Вскоре после битвы к Самозванцу явились давно ожидаемые им запорожцы, и в большом числе. Но вслед за тем он лишился главной своей опоры: польско-литовских дружин. Наступила зима; дружины эти терпели от стужи и всяких неудобств. Они с ужасом увидели, что дело принимает серьезный оборот; триумфальное шествие вдруг прекратилось; приходилось осаждать крепкие города и давать отчаянные битвы. А тут еще, вместо богатой добычи, названый Димитрий не платил им и условленного жалованья. Последнее обстоятельство и послужило поводом к разрыву.

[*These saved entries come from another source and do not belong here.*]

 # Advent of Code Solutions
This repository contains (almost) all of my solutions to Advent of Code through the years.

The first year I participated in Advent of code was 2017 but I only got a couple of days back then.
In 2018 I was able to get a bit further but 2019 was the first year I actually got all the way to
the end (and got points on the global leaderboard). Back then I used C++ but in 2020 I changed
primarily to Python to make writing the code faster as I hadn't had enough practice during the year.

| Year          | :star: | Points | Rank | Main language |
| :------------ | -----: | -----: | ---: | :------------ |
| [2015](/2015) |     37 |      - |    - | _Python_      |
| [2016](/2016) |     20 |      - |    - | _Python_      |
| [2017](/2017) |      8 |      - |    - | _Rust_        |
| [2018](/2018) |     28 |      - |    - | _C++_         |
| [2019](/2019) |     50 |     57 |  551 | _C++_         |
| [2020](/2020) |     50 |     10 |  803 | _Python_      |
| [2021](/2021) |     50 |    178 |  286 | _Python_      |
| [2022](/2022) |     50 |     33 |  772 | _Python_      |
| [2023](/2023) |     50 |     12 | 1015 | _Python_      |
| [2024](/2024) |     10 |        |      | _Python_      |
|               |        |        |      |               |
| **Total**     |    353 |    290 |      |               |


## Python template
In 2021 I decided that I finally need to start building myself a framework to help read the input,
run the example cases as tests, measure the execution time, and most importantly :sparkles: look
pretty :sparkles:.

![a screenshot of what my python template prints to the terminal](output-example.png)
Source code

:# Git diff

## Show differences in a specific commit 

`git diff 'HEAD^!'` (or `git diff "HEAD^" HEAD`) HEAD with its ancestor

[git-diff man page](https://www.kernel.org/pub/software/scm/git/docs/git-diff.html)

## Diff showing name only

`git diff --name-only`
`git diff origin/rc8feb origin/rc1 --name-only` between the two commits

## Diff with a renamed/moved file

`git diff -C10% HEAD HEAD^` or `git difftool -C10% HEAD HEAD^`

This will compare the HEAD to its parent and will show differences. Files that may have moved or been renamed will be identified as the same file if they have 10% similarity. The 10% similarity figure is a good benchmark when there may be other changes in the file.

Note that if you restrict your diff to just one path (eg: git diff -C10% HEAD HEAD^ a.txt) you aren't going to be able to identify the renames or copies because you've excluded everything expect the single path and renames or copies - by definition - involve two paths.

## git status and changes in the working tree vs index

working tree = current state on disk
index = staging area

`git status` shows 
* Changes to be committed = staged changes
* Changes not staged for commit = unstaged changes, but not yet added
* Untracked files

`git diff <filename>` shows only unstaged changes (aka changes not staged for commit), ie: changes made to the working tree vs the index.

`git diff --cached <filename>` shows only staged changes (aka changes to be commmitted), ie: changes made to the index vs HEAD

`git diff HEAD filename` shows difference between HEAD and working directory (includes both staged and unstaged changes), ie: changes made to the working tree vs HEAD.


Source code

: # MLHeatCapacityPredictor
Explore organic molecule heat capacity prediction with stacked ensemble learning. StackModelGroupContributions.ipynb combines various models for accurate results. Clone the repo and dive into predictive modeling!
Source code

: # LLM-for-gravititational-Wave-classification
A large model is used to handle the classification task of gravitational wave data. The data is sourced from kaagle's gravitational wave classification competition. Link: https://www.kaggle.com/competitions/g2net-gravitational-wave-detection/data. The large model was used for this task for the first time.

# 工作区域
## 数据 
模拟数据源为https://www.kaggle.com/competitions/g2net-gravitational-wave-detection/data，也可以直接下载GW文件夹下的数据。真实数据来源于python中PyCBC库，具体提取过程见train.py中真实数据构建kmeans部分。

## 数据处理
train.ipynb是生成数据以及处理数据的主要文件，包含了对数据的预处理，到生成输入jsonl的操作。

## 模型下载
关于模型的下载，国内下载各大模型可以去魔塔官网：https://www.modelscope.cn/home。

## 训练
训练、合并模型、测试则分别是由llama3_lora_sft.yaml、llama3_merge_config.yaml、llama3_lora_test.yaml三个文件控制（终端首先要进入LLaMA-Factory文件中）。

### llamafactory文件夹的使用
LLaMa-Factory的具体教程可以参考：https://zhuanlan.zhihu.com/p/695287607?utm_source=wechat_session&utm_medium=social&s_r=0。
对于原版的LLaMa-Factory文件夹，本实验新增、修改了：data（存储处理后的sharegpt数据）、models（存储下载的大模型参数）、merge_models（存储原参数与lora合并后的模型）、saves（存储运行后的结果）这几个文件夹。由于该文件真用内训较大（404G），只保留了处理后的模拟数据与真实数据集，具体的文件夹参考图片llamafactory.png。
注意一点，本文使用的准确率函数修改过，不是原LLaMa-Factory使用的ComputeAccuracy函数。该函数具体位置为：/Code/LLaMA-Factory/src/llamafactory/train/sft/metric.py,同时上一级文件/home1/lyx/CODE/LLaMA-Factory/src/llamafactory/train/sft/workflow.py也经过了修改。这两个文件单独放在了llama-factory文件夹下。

Рыцарство потребовало уплаты, иначе грозило уйти назад; Самозванец находился в затруднении, имея для того слишком мало денег. На беду хоругвь пана Фредра склонила его тайком уплатить только ей одной: она не двинется, и другие роты, по ее примеру, тоже останутся. Вышло наоборот: другие роты, узнав об этой проделке, взбунтовались. Самозванца бранили позорными словами, даже сорвали с него соболью ферязь, которую русские выкупили потом за 300 золотых. Напрасно он ездил от одной хоругви к другой и умолял не оставлять его. Они ушли; только по нескольку человек от каждой остались. Вместе с хоругвями поехал обратно и нареченный их гетман Юрий Мнишек. Последние события, очевидно, смутили его, и он начал сомневаться в успехе; притом военные труды и лишения очень не по сердцу пришлись старому подагрику; он решил вовремя убраться восвояси. Благовидным предлогом к тому послужило присланное от короля повеление возвратиться всем полякам в отечество. Такое послание дано было вследствие посольства Постника Огарева для отклонения от польского правительства обвинения в соучастии с Самозванцем, и, конечно, все понимали, что это только формальность. Тем не менее Мнишек им воспользовался. Клевреты Лжедимитрия, однако, уговорили еще часть поляков воротиться к нему с дороги; так что при нем осталось их до 1500 человек. Главная сила его войска теперь заключалась в казаках, преимущественно запорожцах. Если верить некоторым известиям, последних собралось около него до двенадцати тысяч; из них восемь конных, остальные пешие; они привезли с собою 12 исправных пушек. Самозванец снял осаду Новгорода-Северского и отвел свое войско на отдых в Комарицкую волость, обильную хлебом, медом и всякими съестными припасами; сам он засел в ее главном пункте, в укрепленном Севске. Гетманом на место уехавшего Мнишка был назначен Адам Дворжицкий.